[RECORDS SUPPLIED]

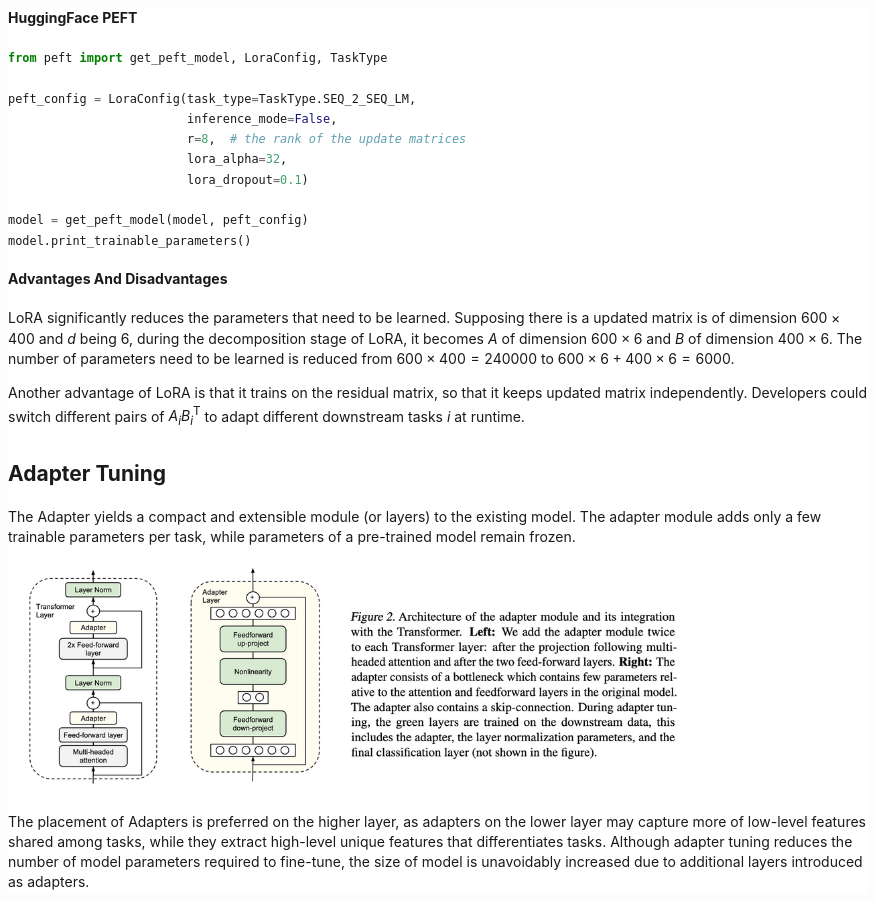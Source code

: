 #### HuggingFace PEFT

```python
from peft import get_peft_model, LoraConfig, TaskType

peft_config = LoraConfig(task_type=TaskType.SEQ_2_SEQ_LM, 
                         inference_mode=False, 
                         r=8,  # the rank of the update matrices
                         lora_alpha=32, 
                         lora_dropout=0.1)

model = get_peft_model(model, peft_config)
model.print_trainable_parameters()
```

#### Advantages And Disadvantages

LoRA significantly reduces the parameters that need to be learned. Supposing there is a updated matrix is of dimension $600\times400$ and $d$ being 6, during the decomposition stage of LoRA, it becomes $A$ of dimension $600 \times 6$ and $B$ of dimension $400 \times 6$. The number of parameters need to be learned is reduced from $600\times400=240000$  to $600\times6+400\times6=6000$.

Another advantage of LoRA is that it trains on the residual matrix, so that it keeps updated matrix independently. Developers could switch different pairs of $A_iB_i^\mathsf{T}$ to adapt different downstream tasks $i$ at runtime.

## Adapter Tuning

The Adapter yields a compact and extensible module (or layers) to the existing model. The adapter module adds only a few trainable parameters per task, while parameters of a pre-trained model remain frozen.

<img src="adapter_tuning.png" style="zoom:67%;" />

The placement of Adapters is preferred on the higher layer, as adapters on the lower layer may capture more of low-level features shared among tasks, while they extract high-level unique features that differentiates tasks. Although adapter tuning reduces the number of model parameters required to fine-tune, the size of model is unavoidably increased due to additional layers introduced as adapters.
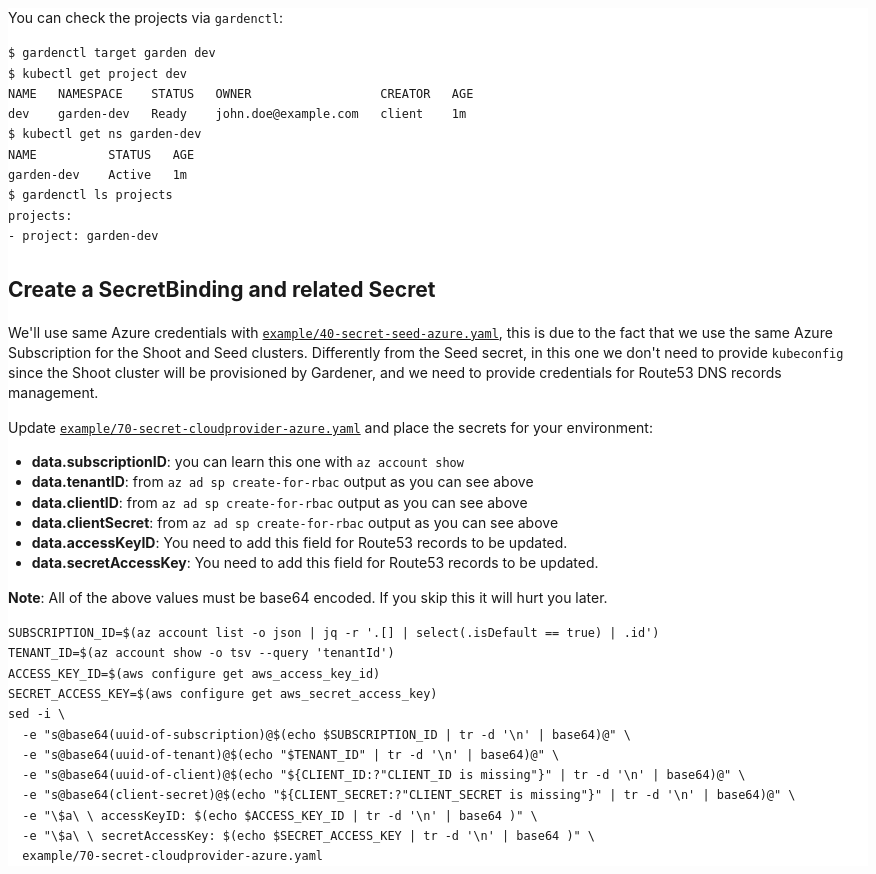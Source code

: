 You can check the projects via `gardenctl`:

```
$ gardenctl target garden dev
$ kubectl get project dev
NAME   NAMESPACE    STATUS   OWNER                  CREATOR   AGE
dev    garden-dev   Ready    john.doe@example.com   client    1m
$ kubectl get ns garden-dev
NAME          STATUS   AGE
garden-dev    Active   1m
$ gardenctl ls projects
projects:
- project: garden-dev
```

## Create a SecretBinding and related Secret

We'll use same Azure credentials with
[`example/40-secret-seed-azure.yaml`](../../example/40-secret-seed-azure.yaml),
this is due to the fact that we use the same Azure Subscription for
the Shoot and Seed clusters. Differently from the Seed secret, in this
one we don't need to provide `kubeconfig` since the Shoot cluster will
be provisioned by Gardener, and we need to provide credentials for
Route53 DNS records management.

Update
[`example/70-secret-cloudprovider-azure.yaml`](../../example/70-secret-cloudprovider-azure.yaml)
and place the secrets for your environment:
* **data.subscriptionID**: you can learn this one with `az account show`
* **data.tenantID**: from `az ad sp create-for-rbac` output as you can see above
* **data.clientID**: from `az ad sp create-for-rbac` output as you can see above
* **data.clientSecret**: from `az ad sp create-for-rbac` output as you can see above
* **data.accessKeyID**: You need to add this field for Route53 records to be updated.
* **data.secretAccessKey**: You need to add this field for Route53 records to be updated.

**Note**: All of the above values must be base64 encoded. If you skip this it will hurt you later.

```
SUBSCRIPTION_ID=$(az account list -o json | jq -r '.[] | select(.isDefault == true) | .id')
TENANT_ID=$(az account show -o tsv --query 'tenantId')
ACCESS_KEY_ID=$(aws configure get aws_access_key_id)
SECRET_ACCESS_KEY=$(aws configure get aws_secret_access_key)
sed -i \
  -e "s@base64(uuid-of-subscription)@$(echo $SUBSCRIPTION_ID | tr -d '\n' | base64)@" \
  -e "s@base64(uuid-of-tenant)@$(echo "$TENANT_ID" | tr -d '\n' | base64)@" \
  -e "s@base64(uuid-of-client)@$(echo "${CLIENT_ID:?"CLIENT_ID is missing"}" | tr -d '\n' | base64)@" \
  -e "s@base64(client-secret)@$(echo "${CLIENT_SECRET:?"CLIENT_SECRET is missing"}" | tr -d '\n' | base64)@" \
  -e "\$a\ \ accessKeyID: $(echo $ACCESS_KEY_ID | tr -d '\n' | base64 )" \
  -e "\$a\ \ secretAccessKey: $(echo $SECRET_ACCESS_KEY | tr -d '\n' | base64 )" \
  example/70-secret-cloudprovider-azure.yaml
```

[/RECORDS SUPPLIED]

§ **TASK TO COMPLETE**
Go through the data and show every line where "configure" occurs.

§ **YOUR RESPONSE**
ACCESS_KEY_ID=$(aws configure get aws_access_key_id)
SECRET_ACCESS_KEY=$(aws configure get aws_secret_access_key)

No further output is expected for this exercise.